Riyad, Yemen- ABD görüşmelerine ev sahipliği yapıyor

BM ve uluslararası toplum, Husilerin uzlaşmazlığına rağmen kapsamlı bir barış yolu başlatmayı umut ediyor.

Yemen Başkanlık Konseyi Başkanı Reşad el-Alimi dün Özel Temsilci Lenderking ile Riyad’da bir araya geldi. (SABA)
Yemen Başkanlık Konseyi Başkanı Reşad el-Alimi dün Özel Temsilci Lenderking ile Riyad’da bir araya geldi. (SABA)
TT

Riyad, Yemen- ABD görüşmelerine ev sahipliği yapıyor

Yemen Başkanlık Konseyi Başkanı Reşad el-Alimi dün Özel Temsilci Lenderking ile Riyad’da bir araya geldi. (SABA)
Yemen Başkanlık Konseyi Başkanı Reşad el-Alimi dün Özel Temsilci Lenderking ile Riyad’da bir araya geldi. (SABA)
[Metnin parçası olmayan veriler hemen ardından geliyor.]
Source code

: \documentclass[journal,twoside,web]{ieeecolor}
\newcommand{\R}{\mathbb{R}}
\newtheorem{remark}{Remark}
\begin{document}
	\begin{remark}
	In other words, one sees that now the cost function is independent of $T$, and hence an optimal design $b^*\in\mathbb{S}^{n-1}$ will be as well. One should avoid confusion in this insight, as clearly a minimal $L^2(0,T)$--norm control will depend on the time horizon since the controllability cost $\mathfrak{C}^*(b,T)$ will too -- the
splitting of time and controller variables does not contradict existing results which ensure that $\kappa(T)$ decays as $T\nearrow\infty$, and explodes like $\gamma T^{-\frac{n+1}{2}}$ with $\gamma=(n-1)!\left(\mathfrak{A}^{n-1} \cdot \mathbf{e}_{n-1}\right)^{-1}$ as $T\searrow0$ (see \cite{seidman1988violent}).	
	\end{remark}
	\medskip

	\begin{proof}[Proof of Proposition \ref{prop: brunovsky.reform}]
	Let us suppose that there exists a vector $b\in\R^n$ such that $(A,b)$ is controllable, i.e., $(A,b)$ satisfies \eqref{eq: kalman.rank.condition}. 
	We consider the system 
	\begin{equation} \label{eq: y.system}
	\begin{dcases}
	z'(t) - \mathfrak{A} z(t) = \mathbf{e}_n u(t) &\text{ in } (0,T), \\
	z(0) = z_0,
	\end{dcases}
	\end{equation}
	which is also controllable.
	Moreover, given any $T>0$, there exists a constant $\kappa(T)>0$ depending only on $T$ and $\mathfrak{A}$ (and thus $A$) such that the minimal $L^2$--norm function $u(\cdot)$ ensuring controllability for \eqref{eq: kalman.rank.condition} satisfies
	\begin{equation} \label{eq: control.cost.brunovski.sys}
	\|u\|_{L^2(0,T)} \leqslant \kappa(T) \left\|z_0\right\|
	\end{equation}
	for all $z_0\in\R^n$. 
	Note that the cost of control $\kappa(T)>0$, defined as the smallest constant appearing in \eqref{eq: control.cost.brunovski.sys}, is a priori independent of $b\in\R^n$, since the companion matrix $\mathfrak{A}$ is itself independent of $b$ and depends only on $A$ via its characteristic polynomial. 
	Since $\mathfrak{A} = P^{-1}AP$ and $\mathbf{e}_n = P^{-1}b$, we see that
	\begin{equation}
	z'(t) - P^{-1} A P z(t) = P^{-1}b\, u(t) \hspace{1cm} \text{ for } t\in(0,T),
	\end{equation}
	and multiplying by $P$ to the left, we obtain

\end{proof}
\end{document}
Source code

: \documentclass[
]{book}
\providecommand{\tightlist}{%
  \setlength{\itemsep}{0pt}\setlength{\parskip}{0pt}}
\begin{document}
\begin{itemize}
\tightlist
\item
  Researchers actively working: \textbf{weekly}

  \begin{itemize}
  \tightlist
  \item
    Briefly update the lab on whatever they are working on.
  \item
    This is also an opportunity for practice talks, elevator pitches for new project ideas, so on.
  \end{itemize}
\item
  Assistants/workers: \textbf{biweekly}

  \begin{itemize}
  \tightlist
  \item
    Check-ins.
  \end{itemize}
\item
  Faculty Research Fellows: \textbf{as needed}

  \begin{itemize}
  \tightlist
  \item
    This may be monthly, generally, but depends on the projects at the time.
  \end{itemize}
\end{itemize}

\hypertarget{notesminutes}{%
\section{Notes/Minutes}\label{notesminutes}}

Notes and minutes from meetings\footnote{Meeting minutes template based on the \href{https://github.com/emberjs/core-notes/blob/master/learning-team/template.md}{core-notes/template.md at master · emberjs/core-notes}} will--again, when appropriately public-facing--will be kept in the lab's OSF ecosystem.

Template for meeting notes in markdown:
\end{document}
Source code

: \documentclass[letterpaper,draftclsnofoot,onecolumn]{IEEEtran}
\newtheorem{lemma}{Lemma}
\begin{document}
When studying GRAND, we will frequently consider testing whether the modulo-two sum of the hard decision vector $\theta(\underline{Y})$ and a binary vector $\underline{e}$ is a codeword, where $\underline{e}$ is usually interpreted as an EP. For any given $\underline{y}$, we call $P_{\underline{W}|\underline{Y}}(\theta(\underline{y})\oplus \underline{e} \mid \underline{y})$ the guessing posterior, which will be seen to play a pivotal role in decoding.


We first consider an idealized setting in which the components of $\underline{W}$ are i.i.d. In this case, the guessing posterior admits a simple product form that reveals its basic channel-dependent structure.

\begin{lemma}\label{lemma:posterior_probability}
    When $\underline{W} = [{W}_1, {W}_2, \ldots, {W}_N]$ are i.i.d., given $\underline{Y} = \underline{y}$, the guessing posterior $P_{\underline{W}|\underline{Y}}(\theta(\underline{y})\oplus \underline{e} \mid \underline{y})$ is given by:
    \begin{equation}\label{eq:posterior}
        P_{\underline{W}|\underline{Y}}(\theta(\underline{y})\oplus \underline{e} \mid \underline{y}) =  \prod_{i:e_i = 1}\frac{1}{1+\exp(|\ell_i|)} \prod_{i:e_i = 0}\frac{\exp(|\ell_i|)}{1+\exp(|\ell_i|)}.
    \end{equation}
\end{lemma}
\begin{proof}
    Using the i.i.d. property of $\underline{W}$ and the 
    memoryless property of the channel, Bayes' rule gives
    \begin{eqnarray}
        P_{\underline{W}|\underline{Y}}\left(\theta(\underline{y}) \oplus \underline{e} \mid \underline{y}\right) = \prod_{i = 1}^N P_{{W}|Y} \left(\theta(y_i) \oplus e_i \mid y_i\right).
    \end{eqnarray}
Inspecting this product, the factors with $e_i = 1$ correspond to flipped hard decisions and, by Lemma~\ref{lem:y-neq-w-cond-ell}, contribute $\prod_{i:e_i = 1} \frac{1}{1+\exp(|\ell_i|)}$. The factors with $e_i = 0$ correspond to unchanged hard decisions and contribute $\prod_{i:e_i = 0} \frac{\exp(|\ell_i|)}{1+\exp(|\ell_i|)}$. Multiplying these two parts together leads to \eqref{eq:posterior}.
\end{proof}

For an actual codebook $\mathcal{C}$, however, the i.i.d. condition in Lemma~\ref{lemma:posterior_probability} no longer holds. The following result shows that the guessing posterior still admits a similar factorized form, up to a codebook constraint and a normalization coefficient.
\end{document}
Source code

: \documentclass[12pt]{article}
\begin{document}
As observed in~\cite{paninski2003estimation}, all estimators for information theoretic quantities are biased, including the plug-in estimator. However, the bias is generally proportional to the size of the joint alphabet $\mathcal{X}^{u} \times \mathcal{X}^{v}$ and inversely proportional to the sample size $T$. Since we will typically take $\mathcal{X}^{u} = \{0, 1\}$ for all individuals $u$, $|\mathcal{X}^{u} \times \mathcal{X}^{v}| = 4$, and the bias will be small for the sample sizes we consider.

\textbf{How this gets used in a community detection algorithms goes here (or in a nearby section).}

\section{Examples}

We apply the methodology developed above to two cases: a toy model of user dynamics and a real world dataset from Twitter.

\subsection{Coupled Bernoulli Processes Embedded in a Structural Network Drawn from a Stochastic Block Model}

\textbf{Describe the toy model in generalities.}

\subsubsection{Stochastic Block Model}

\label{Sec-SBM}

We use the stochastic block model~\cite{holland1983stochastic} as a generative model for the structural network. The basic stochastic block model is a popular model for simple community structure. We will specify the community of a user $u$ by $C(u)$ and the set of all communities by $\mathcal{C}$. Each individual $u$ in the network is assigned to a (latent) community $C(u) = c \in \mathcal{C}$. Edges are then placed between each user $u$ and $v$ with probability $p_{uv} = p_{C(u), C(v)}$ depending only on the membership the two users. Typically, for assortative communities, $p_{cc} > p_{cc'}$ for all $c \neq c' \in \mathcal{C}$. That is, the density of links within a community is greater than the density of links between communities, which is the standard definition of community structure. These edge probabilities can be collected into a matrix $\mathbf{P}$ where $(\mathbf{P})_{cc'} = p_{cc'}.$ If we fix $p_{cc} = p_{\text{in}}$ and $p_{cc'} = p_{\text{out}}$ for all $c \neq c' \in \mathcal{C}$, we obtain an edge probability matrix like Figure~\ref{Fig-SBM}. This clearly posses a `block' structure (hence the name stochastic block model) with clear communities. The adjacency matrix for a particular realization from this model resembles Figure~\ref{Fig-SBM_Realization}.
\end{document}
Birleşmiş Milletler (BM) ve uluslararası çevreler, darbeci Husilerin uzlaşmazlığına rağmen Yemen’de kapsamlı bir barış yolu başlatmayı umut ederken ABD’nin Yemen Özel Temsilcisi Tim Lenderking dün Yemen liderliğiyle Riyad’da bir araya geldi. Ayrıca gelişmeyle eş zamanlı olarak BM Yemen Özel Temsilcisi Hans Grundberg ise Yemen ateşkesinin kırılganlığı ve ekonomik savaşın tırmanmasıyla ilgili uyarılarda bulundu.
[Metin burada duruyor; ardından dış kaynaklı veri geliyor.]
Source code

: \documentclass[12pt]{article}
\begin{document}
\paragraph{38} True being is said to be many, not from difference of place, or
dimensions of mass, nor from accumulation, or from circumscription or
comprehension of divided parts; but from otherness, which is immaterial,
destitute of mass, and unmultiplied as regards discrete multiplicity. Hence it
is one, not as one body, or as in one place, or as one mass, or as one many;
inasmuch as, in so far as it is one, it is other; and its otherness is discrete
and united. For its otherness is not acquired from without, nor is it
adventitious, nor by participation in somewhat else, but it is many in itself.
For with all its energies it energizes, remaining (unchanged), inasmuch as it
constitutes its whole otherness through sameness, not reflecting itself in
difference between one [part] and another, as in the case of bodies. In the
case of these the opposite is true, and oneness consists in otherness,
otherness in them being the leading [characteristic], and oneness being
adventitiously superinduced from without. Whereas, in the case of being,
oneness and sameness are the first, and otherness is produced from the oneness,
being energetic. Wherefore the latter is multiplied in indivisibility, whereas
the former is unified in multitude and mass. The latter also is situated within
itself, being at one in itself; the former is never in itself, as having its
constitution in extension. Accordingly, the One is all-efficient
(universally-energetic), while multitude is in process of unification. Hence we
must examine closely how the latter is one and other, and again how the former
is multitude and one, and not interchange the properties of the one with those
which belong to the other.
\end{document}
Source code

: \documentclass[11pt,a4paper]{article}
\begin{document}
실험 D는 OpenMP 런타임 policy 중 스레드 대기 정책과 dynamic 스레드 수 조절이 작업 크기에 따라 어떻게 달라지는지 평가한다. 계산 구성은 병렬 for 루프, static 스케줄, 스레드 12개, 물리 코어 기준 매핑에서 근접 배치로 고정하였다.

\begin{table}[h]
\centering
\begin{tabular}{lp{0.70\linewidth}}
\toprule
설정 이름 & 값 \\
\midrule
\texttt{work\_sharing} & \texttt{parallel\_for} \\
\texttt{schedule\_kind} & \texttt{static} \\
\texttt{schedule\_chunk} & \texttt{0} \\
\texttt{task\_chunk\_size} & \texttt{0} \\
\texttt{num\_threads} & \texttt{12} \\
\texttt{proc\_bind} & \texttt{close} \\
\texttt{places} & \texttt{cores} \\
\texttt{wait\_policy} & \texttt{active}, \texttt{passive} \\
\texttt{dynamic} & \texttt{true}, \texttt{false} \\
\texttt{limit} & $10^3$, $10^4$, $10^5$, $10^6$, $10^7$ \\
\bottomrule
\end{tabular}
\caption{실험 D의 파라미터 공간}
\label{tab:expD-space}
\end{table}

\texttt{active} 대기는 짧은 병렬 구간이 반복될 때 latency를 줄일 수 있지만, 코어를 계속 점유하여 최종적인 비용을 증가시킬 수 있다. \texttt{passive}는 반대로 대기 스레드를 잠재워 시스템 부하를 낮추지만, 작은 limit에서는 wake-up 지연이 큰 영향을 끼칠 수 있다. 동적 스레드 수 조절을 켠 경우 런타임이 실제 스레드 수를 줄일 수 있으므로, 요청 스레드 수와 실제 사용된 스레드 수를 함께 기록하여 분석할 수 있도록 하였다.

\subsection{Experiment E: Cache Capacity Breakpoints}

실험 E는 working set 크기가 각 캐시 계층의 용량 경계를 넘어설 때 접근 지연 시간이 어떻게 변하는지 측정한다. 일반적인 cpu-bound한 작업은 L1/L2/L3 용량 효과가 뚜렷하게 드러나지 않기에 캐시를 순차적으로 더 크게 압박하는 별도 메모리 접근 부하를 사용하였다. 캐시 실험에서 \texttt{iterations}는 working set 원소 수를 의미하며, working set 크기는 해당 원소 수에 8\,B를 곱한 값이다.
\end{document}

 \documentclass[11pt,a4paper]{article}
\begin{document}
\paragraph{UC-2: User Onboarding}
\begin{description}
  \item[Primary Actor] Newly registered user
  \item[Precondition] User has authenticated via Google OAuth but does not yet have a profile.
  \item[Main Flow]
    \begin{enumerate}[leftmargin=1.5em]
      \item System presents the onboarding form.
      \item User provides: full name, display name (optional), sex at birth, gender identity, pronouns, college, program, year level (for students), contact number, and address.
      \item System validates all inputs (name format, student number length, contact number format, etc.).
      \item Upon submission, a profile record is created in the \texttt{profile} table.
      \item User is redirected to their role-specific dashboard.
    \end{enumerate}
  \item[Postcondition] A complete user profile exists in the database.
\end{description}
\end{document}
Yemenli resmi kaynaklar, Başkanlık Konseyi Başkanı Reşad el-Alemi’nin Yemen’deki gelişmeler ve İran rejiminin desteklediği Husi milislerin uzlaşmazlığı ortasında barış sürecini canlandırma çabalarını görüşmek üzere ABD’li yetkili Lenderking ile bir araya geldiğini açıkladı.
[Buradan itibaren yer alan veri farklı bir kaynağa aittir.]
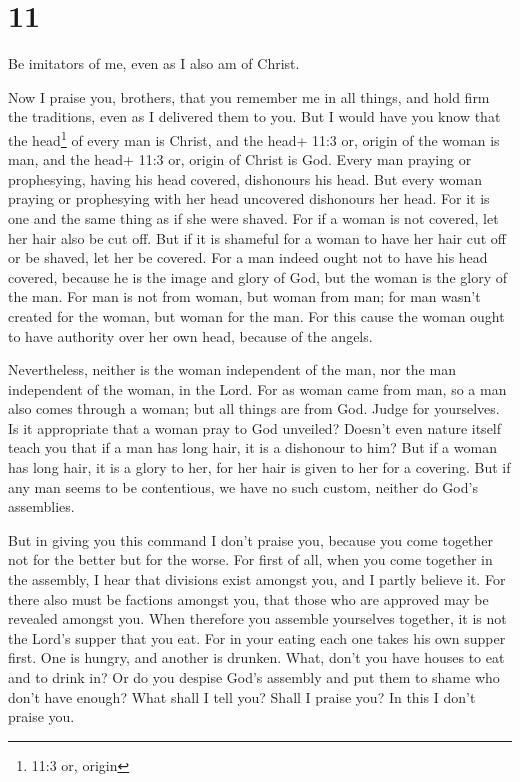 \hypertarget{section-10}{%
\section{11}\label{section-10}}

 Be imitators of me, even as I also am of Christ.

 Now I praise you, brothers, that you remember me in all
things, and hold firm the traditions, even as I delivered them to you.
 But I would have you know that the head\footnote{11:3 or,
  origin} of every man is Christ, and the head+ 11:3 or, origin of the
woman is man, and the head+ 11:3 or, origin of Christ is God.
 Every man praying or prophesying, having his head covered,
dishonours his head.  But every woman praying or prophesying
with her head uncovered dishonours her head. For it is one and the same
thing as if she were shaved.  For if a woman is not covered,
let her hair also be cut off. But if it is shameful for a woman to have
her hair cut off or be shaved, let her be covered.  For a
man indeed ought not to have his head covered, because he is the image
and glory of God, but the woman is the glory of the man. 
For man is not from woman, but woman from man;  for man
wasn't created for the woman, but woman for the man.  For
this cause the woman ought to have authority over her own head, because
of the angels.

 Nevertheless, neither is the woman independent of the man,
nor the man independent of the woman, in the Lord.  For as
woman came from man, so a man also comes through a woman; but all things
are from God.  Judge for yourselves. Is it appropriate that
a woman pray to God unveiled?  Doesn't even nature itself
teach you that if a man has long hair, it is a dishonour to him?
 But if a woman has long hair, it is a glory to her, for
her hair is given to her for a covering.  But if any man
seems to be contentious, we have no such custom, neither do God's
assemblies.

 But in giving you this command I don't praise you, because
you come together not for the better but for the worse. 
For first of all, when you come together in the assembly, I hear that
divisions exist amongst you, and I partly believe it.  For
there also must be factions amongst you, that those who are approved may
be revealed amongst you.  When therefore you assemble
yourselves together, it is not the Lord's supper that you eat.
 For in your eating each one takes his own supper first.
One is hungry, and another is drunken.  What, don't you
have houses to eat and to drink in? Or do you despise God's assembly and
put them to shame who don't have enough? What shall I tell you? Shall I
praise you? In this I don't praise you.

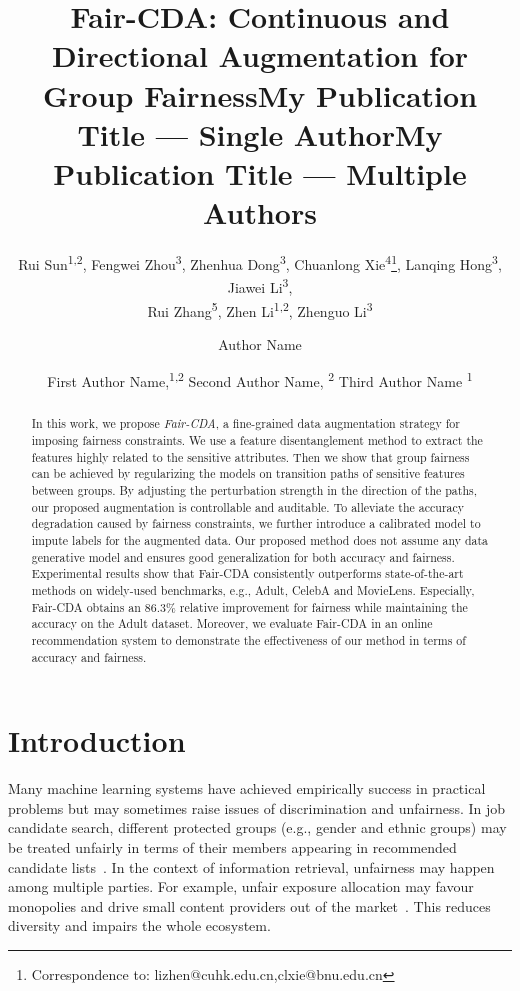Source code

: \documentclass[letterpaper]{article} %
\title{Fair-CDA: Continuous and Directional Augmentation for Group Fairness}
\author{
    Rui Sun\textsuperscript{\rm 1,\rm 2}\equalcontrib, Fengwei Zhou\textsuperscript{\rm 3}\equalcontrib, Zhenhua Dong\textsuperscript{\rm 3},
    Chuanlong Xie\textsuperscript{\rm 4}\footnote{Correspondence to: lizhen@cuhk.edu.cn,clxie@bnu.edu.cn},
    Lanqing Hong\textsuperscript{\rm 3},
    Jiawei Li\textsuperscript{\rm 3}, \\
    Rui Zhang\textsuperscript{\rm 5},
    Zhen Li\textsuperscript{\rm 1,2}\footnotemark[2],
    Zhenguo Li\textsuperscript{\rm 3}
}
\title{My Publication Title --- Single Author}
\author {
    Author Name
}
\title{My Publication Title --- Multiple Authors}
\author {
    First Author Name,\textsuperscript{\rm 1,\rm 2}
    Second Author Name, \textsuperscript{\rm 2}
    Third Author Name \textsuperscript{\rm 1}
}
\begin{document}
\maketitle

\begin{abstract}
In this work, we propose {\it Fair-CDA}, a fine-grained data augmentation strategy for imposing fairness constraints. We use a feature disentanglement method to extract the features highly related to the sensitive attributes. Then we show that group fairness can be achieved by regularizing the models on transition paths of sensitive features between groups. By adjusting the perturbation strength  in the direction of the paths, our proposed augmentation is controllable and auditable. To alleviate the accuracy degradation caused by fairness constraints,  we further introduce a calibrated model to impute labels for the augmented data. Our proposed method does not assume any data generative model and ensures good generalization for both accuracy and fairness. Experimental results show that Fair-CDA consistently outperforms state-of-the-art methods on widely-used benchmarks, e.g., Adult, CelebA and MovieLens. 
Especially, Fair-CDA obtains an 86.3\% relative improvement for fairness while maintaining the accuracy on the Adult dataset.
Moreover, we evaluate Fair-CDA in an online recommendation system to demonstrate the effectiveness of our method in terms of accuracy and fairness.
\end{abstract}



\section{Introduction}

Many machine learning systems have achieved empirically success in practical problems but may sometimes raise issues of discrimination and unfairness.
In job candidate search, different protected groups (e.g., gender and ethnic groups) may be treated unfairly in terms of their members appearing in recommended candidate lists~\cite{ekstrand2021fairness}.
In the context of information retrieval, unfairness may happen among multiple parties. For example, unfair exposure allocation may favour monopolies and drive small content providers out of the market~\cite{Morik_2020}. This reduces diversity and impairs the whole ecosystem. 
\end{document}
Resmi SABA ajansının haberine göre Alemi, Lenderking’den ‘devlet kurumlarının restorasyonunu garanti eden, şiddet döngülerinin tekrarını önleyen ve herkesin isteklerini karşılayan kapsamlı bir siyasi süreci başlatmanın yolları hakkında’ bölgesel ve uluslararası güçlerle yaptığı temasların sonuçları hakkında bilgi aldı.

Ajansa göre Alemi, ‘insani ateşkesi yenilemek, Körfez girişimi ilkelerine, uygulama mekanizmasına, Ulusal Diyalog Konferansı’nın sonuçlarına ve özellikle 2216 sayılı karar olmak üzere ilgili uluslararası kararlara dayalı olarak adil ve kapsamlı bir barış inşa etmek üzere’ ABD’nin Suudi Arabistan ve uluslararası toplumla koordineli çabalarını takdir ettiğini dile getirdi.

ABD Dışişleri Bakanı’nın bir süre önce Yemen liderliğiyle görüşme gerçekleştirdi. (AFP)
ABD Dışişleri Bakanı’nın bir süre önce Yemen liderliğiyle görüşme gerçekleştirdi. (AFP)

Resmi Yemen medyasına göre Alemi ile ABD Özel Temsilcisi arasındaki görüşmede, ‘petrol tesislerine yönelik Husi terör saldırılarının şiddetlendirdiği insani krize, bireylerin hareketine ve yerli gaz da dahil olmak üzere temel mallara karşı tek taraflı Husi önlemlerine, bankacılık sektörü faaliyetlerine ve bunların yanı sıra bu tırmanışın yansımalarını kontrol altına almak ve milisleri ve ağır insan hakları ihlallerini caydırmak için acil uluslararası müdahalelerine’ odaklanıldı.

Ayrıca Lenderking, cumhurbaşkanlığı ve hükümetin barış çabalarına yönelik faaliyetlerine, hacıları Sana Uluslararası Havaalanı üzerinden Suudi Arabistan’a aktarmak için uçuşları kolaylaştırmak da dahil Yemen halkının çektiği acıları hafifletmek için devam eden önlemlere övgüde bulundu.

Barış seçeneğine bağlılık

Yemen- ABD ilişkileri çerçevesinde ise resmi kaynaklar, Başkanlık Konseyi üyesi Sultan el-Arada’nın Riyad’da Lenderking ile bir araya geldiğini duyurdu. Aktarılana göre Arada, başta Körfez girişimi ve onun uygulama mekanizması, Ulusal Diyalog Konferansı’nın sonuçları ve 2216 sayılı BM kararı olmak üzere konseyin temel görev tanımına uygun olarak kapsamlı, adil ve sürdürülebilir bir barış seçeneğine olan bağlılığını dile getirdi.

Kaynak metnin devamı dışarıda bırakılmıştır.